The bill increases parental choice and supports family‑based child care providers through certificates, payment floors, and targeted grants, but it shifts funding toward certificate-based delivery and tax rule changes that raise costs or reduce flexibility for many families and for state programs.
Parents and families who qualify will receive child care certificates they can use directly to pay the provider of their choice, increasing parental choice and flexibility in obtaining care.
Relative caregivers and in‑home providers get clearer statutory protections, minimum payment-rate floors (at least 75% of family child care rates), and reduced regulatory burdens, which can improve pay and increase access to affordable family-based care.
The bill earmarks additional quality-improvement funds (including an extra 3% for infant/toddler care), directing more resources toward early childhood development and infant/toddler supports.
Parents and families who previously relied on the dependent care tax credit will lose that credit for taxable years after enactment and—because FSAs and employer coverage do not fully replace the credit for many households—low- and moderate-income families may face higher net tax liability and out‑of‑pocket child care costs.

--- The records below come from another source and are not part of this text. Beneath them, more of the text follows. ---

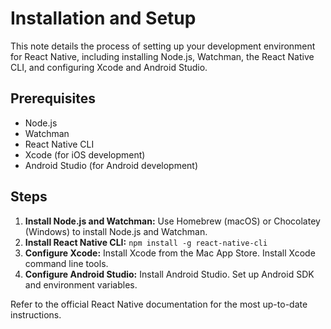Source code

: # Installation and Setup

This note details the process of setting up your development environment for React Native, including installing Node.js, Watchman, the React Native CLI, and configuring Xcode and Android Studio.

## Prerequisites

- Node.js
- Watchman
- React Native CLI
- Xcode (for iOS development)
- Android Studio (for Android development)

## Steps

1.  **Install Node.js and Watchman:** Use Homebrew (macOS) or Chocolatey (Windows) to install Node.js and Watchman.
2.  **Install React Native CLI:** `npm install -g react-native-cli`
3.  **Configure Xcode:** Install Xcode from the Mac App Store. Install Xcode command line tools.
4.  **Configure Android Studio:** Install Android Studio. Set up Android SDK and environment variables.

Refer to the official React Native documentation for the most up-to-date instructions.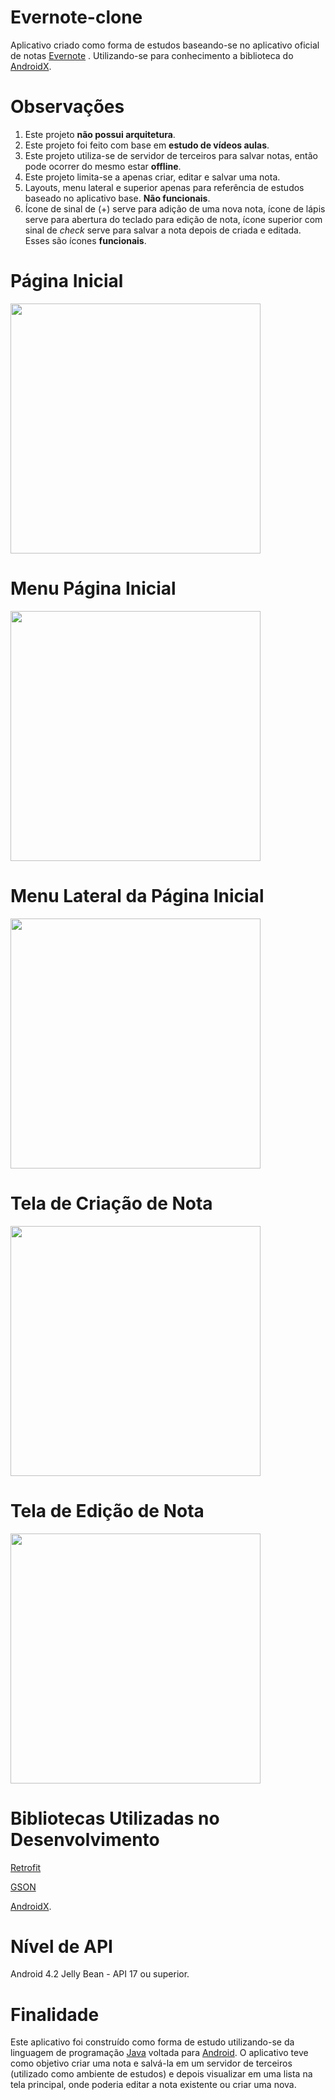 # Evernote-clone

Aplicativo criado como forma de estudos baseando-se no aplicativo oficial de notas [Evernote](https://evernote.com/intl/pt-br) . Utilizando-se para conhecimento a biblioteca do [AndroidX](https://developer.android.com/jetpack/androidx?gclid=Cj0KCQiA_rfvBRCPARIsANlV66OHugzaxwX5EP7hQ91rUP6QQ20iQsGjPex-IhqFwhGFGPALqjkc94caAko6EALw_wcB).

# Observações 

1. Este projeto **não possui arquitetura**. 
2. Este projeto foi feito com base em **estudo de vídeos aulas**.
3. Este projeto utiliza-se de servidor de terceiros para salvar notas, então pode ocorrer do mesmo estar **offline**.
4. Este projeto limita-se a apenas criar, editar e salvar uma nota.
5. Layouts, menu lateral e superior apenas para referência de estudos baseado no aplicativo base. **Não funcionais**.
6. Ícone de sinal de (+) serve para adição de uma nova nota, ícone de lápis serve para abertura do teclado para edição de nota, ícone superior com sinal de *check* serve para salvar a nota depois de criada e editada. Esses são ícones **funcionais**.


# Página Inicial


<img src="https://user-images.githubusercontent.com/39638014/70458811-a8a22480-1a91-11ea-9848-aca7994cfead.png" width="400">


# Menu Página Inicial


<img src="https://user-images.githubusercontent.com/39638014/70458825-b192f600-1a91-11ea-8028-d44077ec2f95.png" width="400">


# Menu Lateral da Página Inicial


<img src="https://user-images.githubusercontent.com/39638014/70458826-b192f600-1a91-11ea-9724-321f16a0d7f2.png" width="400">


# Tela de Criação de Nota


<img src="https://user-images.githubusercontent.com/39638014/70458824-b192f600-1a91-11ea-8ccd-098ce72a72ed.png" width="400">


# Tela de Edição de Nota


<img src="https://user-images.githubusercontent.com/39638014/70458827-b192f600-1a91-11ea-9404-6a78c51a5785.png" width="400">


# Bibliotecas Utilizadas no Desenvolvimento

[Retrofit](https://square.github.io/retrofit/)

[GSON](https://github.com/google/gson)

[AndroidX](https://developer.android.com/jetpack/androidx?gclid=Cj0KCQiA_rfvBRCPARIsANlV66OHugzaxwX5EP7hQ91rUP6QQ20iQsGjPex-IhqFwhGFGPALqjkc94caAko6EALw_wcB).


# Nível de API

Android 4.2 Jelly Bean - API 17 ou superior.

# Finalidade

Este aplicativo foi construído como forma de estudo utilizando-se da linguagem de programação [Java](https://docs.oracle.com/javase/8/docs/technotes/guides/language/index.html)
voltada para [Android](https://www.android.com/intl/pt-BR_br/gms/). O aplicativo teve como objetivo criar uma nota e salvá-la em um servidor de terceiros (utilizado como ambiente de estudos) e depois visualizar em uma lista na tela principal, onde poderia editar a nota existente ou criar uma nova.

Requiring most direct services to be delivered via certificates and earmarking portions of funding (including the infant/toddler set‑aside) shifts money away from state-run direct services and flexible block‑grant style uses, reducing states' ability to fund workforce supports, quality initiatives, or other locally prioritized programs.
Allowing certificates to be used to pay religious providers and permitting providers to spend program funds on religious activities raises church‑state separation concerns and could limit availability of secular alternatives for some families.